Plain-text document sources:
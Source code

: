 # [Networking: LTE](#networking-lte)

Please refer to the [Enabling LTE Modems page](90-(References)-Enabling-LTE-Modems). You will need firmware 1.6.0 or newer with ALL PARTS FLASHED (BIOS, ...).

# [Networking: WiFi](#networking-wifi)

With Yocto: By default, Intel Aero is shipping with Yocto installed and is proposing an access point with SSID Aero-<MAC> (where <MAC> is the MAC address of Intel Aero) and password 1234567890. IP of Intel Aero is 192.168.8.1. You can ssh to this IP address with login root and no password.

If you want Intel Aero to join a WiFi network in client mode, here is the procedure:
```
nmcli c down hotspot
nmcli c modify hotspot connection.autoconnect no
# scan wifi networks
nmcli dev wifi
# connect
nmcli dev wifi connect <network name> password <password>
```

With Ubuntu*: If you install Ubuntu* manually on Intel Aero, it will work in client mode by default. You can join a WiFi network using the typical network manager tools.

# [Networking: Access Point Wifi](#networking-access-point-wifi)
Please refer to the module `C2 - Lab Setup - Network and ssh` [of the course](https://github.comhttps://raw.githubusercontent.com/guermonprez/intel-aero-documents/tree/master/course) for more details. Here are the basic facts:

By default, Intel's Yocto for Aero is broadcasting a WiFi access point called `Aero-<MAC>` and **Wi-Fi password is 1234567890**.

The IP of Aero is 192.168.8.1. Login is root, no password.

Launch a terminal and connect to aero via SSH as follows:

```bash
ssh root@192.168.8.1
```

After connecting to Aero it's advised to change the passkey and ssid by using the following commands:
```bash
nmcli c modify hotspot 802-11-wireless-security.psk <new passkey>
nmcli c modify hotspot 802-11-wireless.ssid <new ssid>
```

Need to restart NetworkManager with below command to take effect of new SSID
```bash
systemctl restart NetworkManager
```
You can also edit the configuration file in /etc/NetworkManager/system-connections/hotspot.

Action item: The data above must be reproduced in full, exactly as given.

Expected output:
Source code

: # [Networking: LTE](#networking-lte)

Please refer to the [Enabling LTE Modems page](90-(References)-Enabling-LTE-Modems). You will need firmware 1.6.0 or newer with ALL PARTS FLASHED (BIOS, ...).

# [Networking: WiFi](#networking-wifi)

With Yocto: By default, Intel Aero is shipping with Yocto installed and is proposing an access point with SSID Aero-<MAC> (where <MAC> is the MAC address of Intel Aero) and password 1234567890. IP of Intel Aero is 192.168.8.1. You can ssh to this IP address with login root and no password.

If you want Intel Aero to join a WiFi network in client mode, here is the procedure:
```
nmcli c down hotspot
nmcli c modify hotspot connection.autoconnect no
# scan wifi networks
nmcli dev wifi
# connect
nmcli dev wifi connect <network name> password <password>
```

With Ubuntu*: If you install Ubuntu* manually on Intel Aero, it will work in client mode by default. You can join a WiFi network using the typical network manager tools.

# [Networking: Access Point Wifi](#networking-access-point-wifi)
Please refer to the module `C2 - Lab Setup - Network and ssh` [of the course](https://github.comhttps://raw.githubusercontent.com/guermonprez/intel-aero-documents/tree/master/course) for more details. Here are the basic facts:

By default, Intel's Yocto for Aero is broadcasting a WiFi access point called `Aero-<MAC>` and **Wi-Fi password is 1234567890**.

The IP of Aero is 192.168.8.1. Login is root, no password.

Launch a terminal and connect to aero via SSH as follows:

```bash
ssh root@192.168.8.1
```

After connecting to Aero it's advised to change the passkey and ssid by using the following commands:
```bash
nmcli c modify hotspot 802-11-wireless-security.psk <new passkey>
nmcli c modify hotspot 802-11-wireless.ssid <new ssid>
```

Need to restart NetworkManager with below command to take effect of new SSID
```bash
systemctl restart NetworkManager
```
You can also edit the configuration file in /etc/NetworkManager/system-connections/hotspot.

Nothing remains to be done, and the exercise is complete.